Neither Ginsburg nor friend ever approach the camera, nor even acknowledge it. Dylan, throwing cue cards around doesn’t acknowledge them either. Through research I found that when Dylan reached college in 1959, he fell under the influence of the Beats. In 2004, he said that the distinctive phrasing of “Subterranean Homesick Blues” reflected influences from the Beats and earlier folk music traditions.
At first, I was tempted to conclude that Dylan intended this introduction to Don’t Look Back as a short introduction with no meaning. However, that seems to miss the real point. Dylan exits the screen in the opposite direction from Ginsburg. It seems to be suggesting that while Ginsburg could reflect his past, it is time to move forward. There is a reason the film is named Don’t Look Back. Dylan seems to be suggesting that he is moving away from Folk, and further up ahead there will be change no matter how much people loved his music.
The same year this movie was made, Dylan gave full meaning to this intuition when he appeared at the Newport Jazz and Folk Festival after returning from the UK and shocked his folk audience by using an electric guitar. It began with his version of “Maggie’s Farm,” a song whose lyrics read like a declaration of independence. Many of his former fans turned on him, booing him from their seats. Legendary folk singer Pete Seeger even tried to unplug his amplifier. Dylan laughed at all of it and promised to make it up to the audience. Then he launched into an electric version of another symbolic anthem, “It’s All Over Now, Baby Blue.”
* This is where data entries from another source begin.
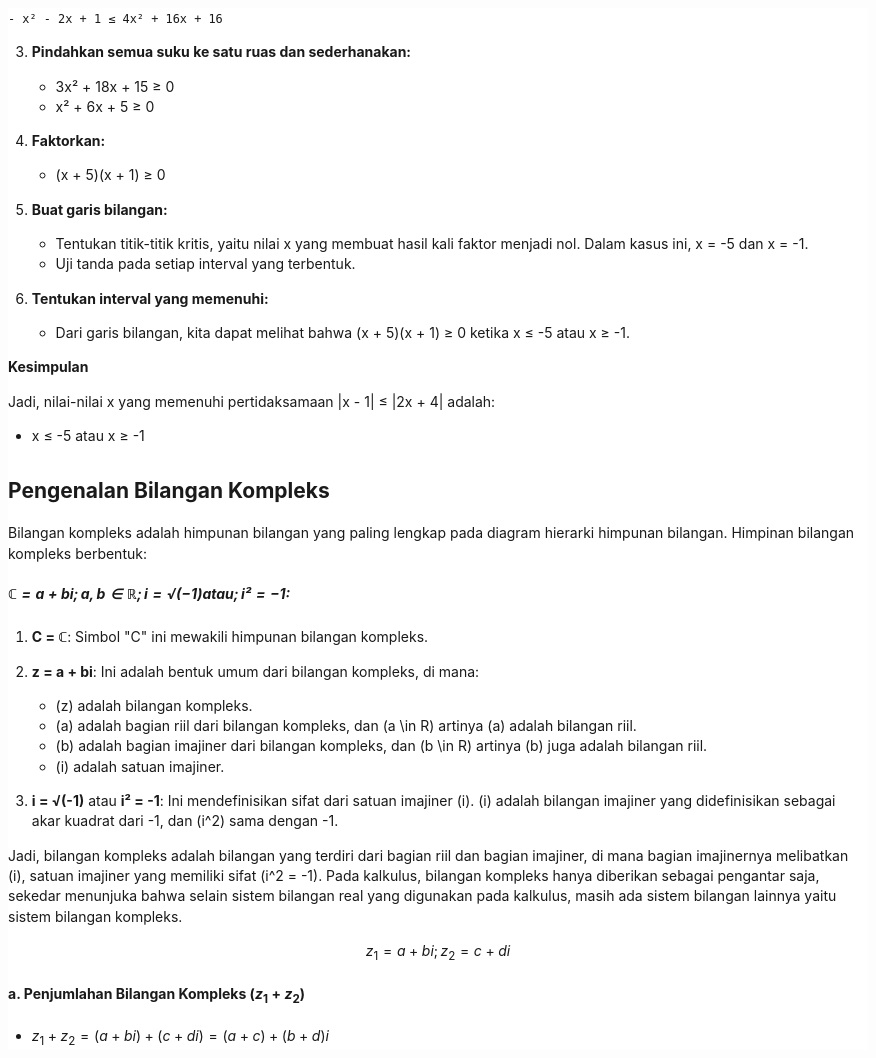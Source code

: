     - x² - 2x + 1 ≤ 4x² + 16x + 16
3. **Pindahkan semua suku ke satu ruas dan sederhanakan:**
    
    - 3x² + 18x + 15 ≥ 0
    - x² + 6x + 5 ≥ 0
4. **Faktorkan:**
    
    - (x + 5)(x + 1) ≥ 0
5. **Buat garis bilangan:**
    
    - Tentukan titik-titik kritis, yaitu nilai x yang membuat hasil kali faktor menjadi nol. Dalam kasus ini, x = -5 dan x = -1.
    - Uji tanda pada setiap interval yang terbentuk.
6. **Tentukan interval yang memenuhi:**
    
    - Dari garis bilangan, kita dapat melihat bahwa (x + 5)(x + 1) ≥ 0 ketika x ≤ -5 atau x ≥ -1.

**Kesimpulan**

Jadi, nilai-nilai x yang memenuhi pertidaksamaan |x - 1| ≤ |2x + 4| adalah:

- x ≤ -5 atau x ≥ -1


## Pengenalan Bilangan Kompleks

Bilangan kompleks adalah himpunan bilangan yang paling lengkap pada diagram hierarki himpunan bilangan. Himpinan bilangan kompleks berbentuk:

##### $ℂ = a+bi ; a,b ∈ ℝ ; i = √(-1) atau ; i² = -1:$

1. **C = ℂ**: Simbol "C" ini mewakili himpunan bilangan kompleks.

2. **z = a + bi**: Ini adalah bentuk umum dari bilangan kompleks, di mana:
   - \(z\) adalah bilangan kompleks.
   - \(a\) adalah bagian riil dari bilangan kompleks, dan \(a \in R\) artinya \(a\) adalah bilangan riil.
   - \(b\) adalah bagian imajiner dari bilangan kompleks, dan \(b \in R\) artinya \(b\) juga adalah bilangan riil.
   - \(i\) adalah satuan imajiner.

3. **i = √(-1)** atau **i² = -1**: Ini mendefinisikan sifat dari satuan imajiner \(i\). \(i\) adalah bilangan imajiner yang didefinisikan sebagai akar kuadrat dari -1, dan \(i^2\) sama dengan -1.

Jadi, bilangan kompleks adalah bilangan yang terdiri dari bagian riil dan bagian imajiner, di mana bagian imajinernya melibatkan \(i\), satuan imajiner yang memiliki sifat \(i^2 = -1\).
Pada kalkulus, bilangan kompleks hanya diberikan sebagai pengantar saja, sekedar menunjuka bahwa selain sistem bilangan real yang digunakan pada kalkulus, masih ada sistem bilangan lainnya yaitu sistem bilangan kompleks.


$$
z_1 = a + bi ; z_2 = c + di
$$

#### a. Penjumlahan Bilangan Kompleks $(z_1 + z_2)$
- $z_1 + z_2 = (a + bi) + (c + di) = (a + c) + (b + d)i$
In Don’t Look Back, viewers get to see Dylan not just entering the mainstream music world, and to leave his own past behind. Dylan would try to resolve the tension between his Beat roots and inspiration and the pressures of mass conformity by creating his own distinctive, and highly personal, rock-ballad style. Some have said that he betrayed the folk protest tradition of Woody Guthrie and Pete Seeger and blunted the sharp cultural edge of his early songs. However, true to his word in Don’t Look Back, Dylan never saw himself as a spokesman for an entire generation, just one of its more distinctive voices. “I’m just a guitar player, really,” he tells one journalist, without a hint of irony. Or maybe just a man writing his own cue cards, but forgetting, in the end, to read them.